GENERAL APPROACH TO BANK STABILIZATION
This chapter forms the link between the analysis of channel stability and the selection
of appropriate solutions to problems of bank retreat.
"Complex problems often have quick and simple wrong answers" is an apt epigram
for problems of riverbank stabilization. River engineers and scientists may be pressured by
circumstances beyond their control to plan and construct riverbank stabilization works too
quickly, without adequate time or resources for a conceptual evaluation of the problem. The
immediate need may be perceived as award of a construction contract when the immediate
need may, in reality, be a sound stability analysis of the channel system. The pressure to
proceed prematurely to construction should be resisted with logic, while still recognizing that
there are practical constraints on data collection and analysis, and that there is often a genuine
need for timely corrective action. River scientists and engineers have the privilege and duty
to educate the public, representatives of the public, project sponsors, and project managers
about river characteristics, and especially the response of rivers to human modification. It
must be pointed out that mistakes in detailed design may be only mildly embarrassing and
easily correctable, but that mistaking the cause or degree of instability at the outset may doom
the entire project to eventual failure.
A more positive perspective is that a system analysis may also identify significant
potential benefits from bank stabilization works that might otherwise be neglected. Examples
of such benefits are improved water quality and reduction of downstream sedimentation
problems. Such benefits are difficult to quantify, and are likely to be achieved only by
comprehensive projects, but should be recognized.

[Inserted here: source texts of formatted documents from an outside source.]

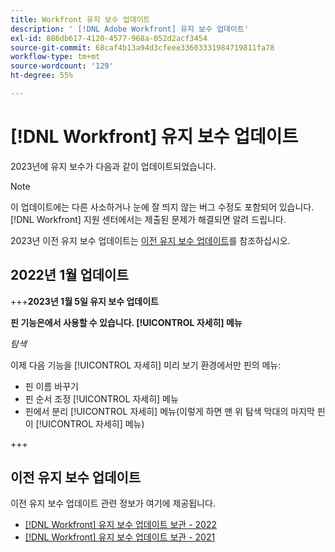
 ```yaml
---
title: Workfront 유지 보수 업데이트
description: ' [!DNL Adobe Workfront] 유지 보수 업데이트'
exl-id: 886db617-4120-4577-968a-052d2acf3454
source-git-commit: 68caf4b13a94d3cfeee33603331984719811fa78
workflow-type: tm+mt
source-wordcount: '129'
ht-degree: 55%

---
```


# [!DNL Workfront] 유지 보수 업데이트

2023년에 유지 보수가 다음과 같이 업데이트되었습니다.

>[!NOTE]
>
>이 업데이트에는 다른 사소하거나 눈에 잘 띄지 않는 버그 수정도 포함되어 있습니다. [!DNL Workfront] 지원 센터에서는 제출된 문제가 해결되면 알려 드립니다.

2023년 이전 유지 보수 업데이트는 [이전 유지 보수 업데이트](#previous-maintenance-updates)를 참조하십시오.

## 2022년 1월 업데이트

+++**2023년 1월 5일 유지 보수 업데이트**

**핀 기능은에서 사용할 수 있습니다. [!UICONTROL 자세히] 메뉴**

_탐색_

이제 다음 기능을 [!UICONTROL 자세히] 미리 보기 환경에서만 핀의 메뉴:

* 핀 이름 바꾸기
* 핀 순서 조정 [!UICONTROL 자세히] 메뉴
* 핀에서 분리 [!UICONTROL 자세히] 메뉴(이렇게 하면 맨 위 탐색 막대의 마지막 핀이 [!UICONTROL 자세히] 메뉴)

+++

## 이전 유지 보수 업데이트

이전 유지 보수 업데이트 관련 정보가 여기에 제공됩니다.

* [[!DNL Workfront] 유지 보수 업데이트 보관 - 2022](2022-updates.md)
* [[!DNL Workfront] 유지 보수 업데이트 보관 - 2021](2021-updates.md)
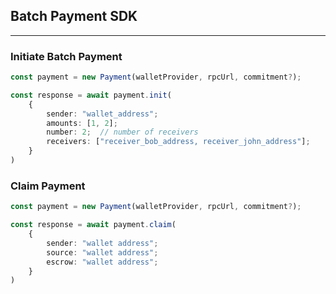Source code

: ## Batch Payment SDK

<hr />

### Initiate Batch Payment

```typescript
const payment = new Payment(walletProvider, rpcUrl, commitment?);

const response = await payment.init(
    {
        sender: "wallet_address";
        amounts: [1, 2];
        number: 2;  // number of receivers
        receivers: ["receiver_bob_address, receiver_john_address"];
    }
)
```

### Claim Payment

```typescript
const payment = new Payment(walletProvider, rpcUrl, commitment?);

const response = await payment.claim(
    {
        sender: "wallet address";
        source: "wallet address";
        escrow: "wallet address";
    }
)
```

Sometimes the obviousness of the bank failure mechanisms obscures the more
important underlying causes of bank failure. Without having had either the misfortune of
making serious mistakes, or the less traumatic experience of merely observing them, a person
may be prone to oversimplify the causes of bank retreat, because a river may take decades to
react to imposed changes. Also, the causes and effects of changes are inter-related through
complex response. Therefore, the more experienced the observer, usually the more cautious
he or she is about making initial judgements.